La lingua blu è più robusta. In molti casi, le pecore si ammalano gravemente per due o tre settimane. La maggior parte delle pecore sopravvive all’infezione, ma esiste un’alta probabilità di danni permanenti. “Durante l’ultima grande epidemia nel 2007, c’erano greggi che avevano un tasso di mortalità dell’80%, ma anche greggi in cui morì solo una pecora”, afferma Van Aken.

Foto di Koen Verheiden

Non è ancora possibile dire se sia così. Il virus di oggi è una variante diversa rispetto alle precedenti epidemie nei Paesi Bassi. Questo tipo di febbre catarrale è presente solo nelle isole italiane di Sardegna e Sicilia; Non esiste ancora un vaccino. «Non sappiamo ancora quanto sia pericolosa questa variante, né quanto siano sensibili le pecore nei suoi confronti: basta un morso di mosca o ne serviranno di più?

Si prevede che il virus si diffonderà rapidamente in tutti i Paesi Bassi. Non c’è molto da fare: poiché gli animali non si infettano tra loro e non vi è alcun rischio per l’uomo, non ha senso uccidere gli animali infetti. Ciò solleva considerazioni che ricordano la pandemia di Corona negli esseri umani. “Se l’epidemia è relativamente lieve, potrebbe essere utile che il virus attraversi il paese quest’inverno”, spiega Van Aken. “Quindi gli animali costruiscono anticorpi”.

Un dispensario più grande

Nel prato vicino a De Bilt, Van Aken lascia solo l’ariete malato. Il suo sguardo scivola attraverso la mandria. Scuote un secchio pieno di provette per il sangue inutilizzate: il tintinnio fa sospettare alla pecora che Van Aken porti crocchette o altri dolcetti. Il veterinario presta particolare attenzione alle pecore che non rispondono.

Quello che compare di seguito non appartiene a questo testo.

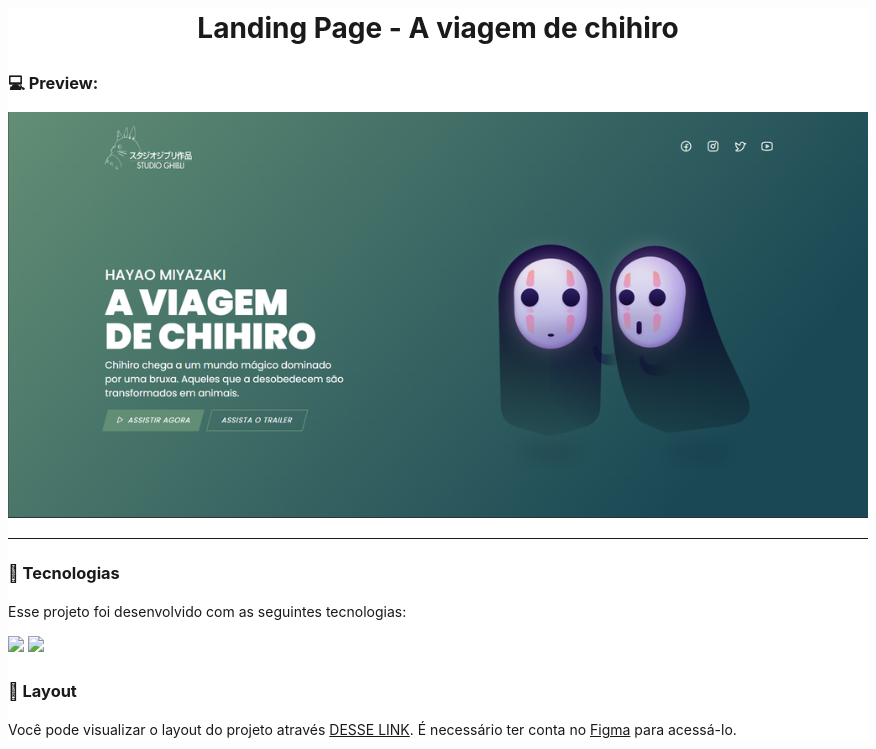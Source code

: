 <h1 align="center"> Landing Page - A viagem de chihiro</h1>

### 💻 Preview:
<p align="center">
  <img src="./github/preview.png" width="100%">
</p>

---

### 🚀 Tecnologias
Esse projeto foi desenvolvido com as seguintes tecnologias:

<img width="4%" src="https://raw.githubusercontent.com/devicons/devicon/master/icons/html5/html5-original.svg">
<img width="4%" src="https://raw.githubusercontent.com/devicons/devicon/master/icons/css3/css3-original.svg">

### 🔖 Layout

Você pode visualizar o layout do projeto através [DESSE LINK](https://www.figma.com/file/Yb9IBH56g7T1hdIyZ3BMNO/Desafios---Codel%C3%A2ndia?type=design&node-id=5854-2&mode=design). É necessário ter conta no [Figma](https://figma.com) para acessá-lo.
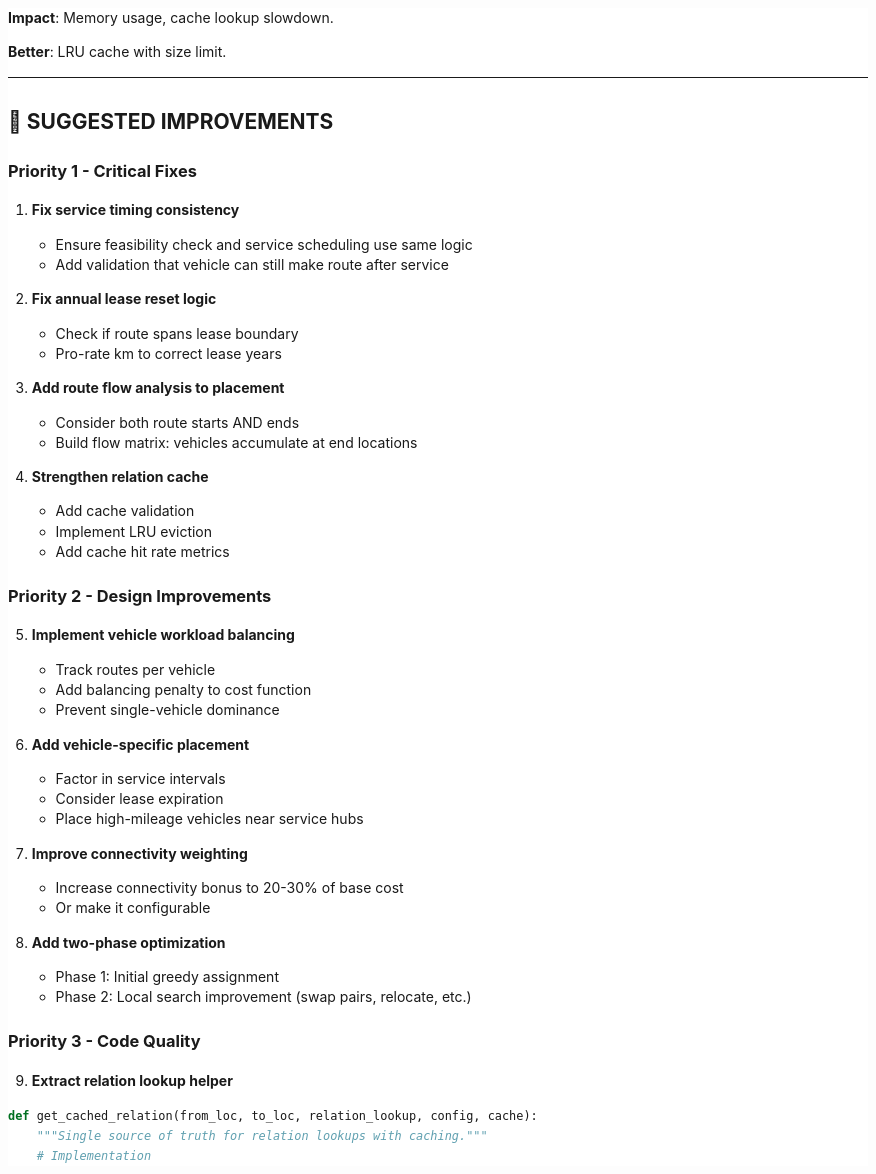 **Impact**: Memory usage, cache lookup slowdown.

**Better**: LRU cache with size limit.

---

## 🎯 SUGGESTED IMPROVEMENTS

### Priority 1 - Critical Fixes

1. **Fix service timing consistency**
   - Ensure feasibility check and service scheduling use same logic
   - Add validation that vehicle can still make route after service

2. **Fix annual lease reset logic**
   - Check if route spans lease boundary
   - Pro-rate km to correct lease years

3. **Add route flow analysis to placement**
   - Consider both route starts AND ends
   - Build flow matrix: vehicles accumulate at end locations

4. **Strengthen relation cache**
   - Add cache validation
   - Implement LRU eviction
   - Add cache hit rate metrics

### Priority 2 - Design Improvements

5. **Implement vehicle workload balancing**
   - Track routes per vehicle
   - Add balancing penalty to cost function
   - Prevent single-vehicle dominance

6. **Add vehicle-specific placement**
   - Factor in service intervals
   - Consider lease expiration
   - Place high-mileage vehicles near service hubs

7. **Improve connectivity weighting**
   - Increase connectivity bonus to 20-30% of base cost
   - Or make it configurable

8. **Add two-phase optimization**
   - Phase 1: Initial greedy assignment
   - Phase 2: Local search improvement (swap pairs, relocate, etc.)

### Priority 3 - Code Quality

9. **Extract relation lookup helper**
```python
def get_cached_relation(from_loc, to_loc, relation_lookup, config, cache):
    """Single source of truth for relation lookups with caching."""
    # Implementation
```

Uno zoppica: fastidioso, ma non di per sé indicatore della febbre catarrale degli ovini. Un altro animale con la testa gonfia: può indicare una malattia. La terza pecora presenta sintomi simili a quelli dell’ariete: squame attorno alla bocca e addome un po’ infossato.

“Laddove a Culemborg vedo indicazioni che non si tratta di lingua blu, qui il quadro è opposto”, conclude Van Aken. “Se l’ariete è infetto, questa è una conseguenza logica. Non solo i moscerini scompaiono, ma ci si aspetterebbe gradualmente un’infezione maggiore. Inoltre, l’ariete non se la passava meglio, a differenza delle pecore di Culemborg.

Ma la risposta soddisfacente? Questo deve provenire dal “sangue” sfruttato da Van Aken e dai suoi colleghi. Questi risultati di ricerca impiegheranno ancora qualche giorno per arrivare.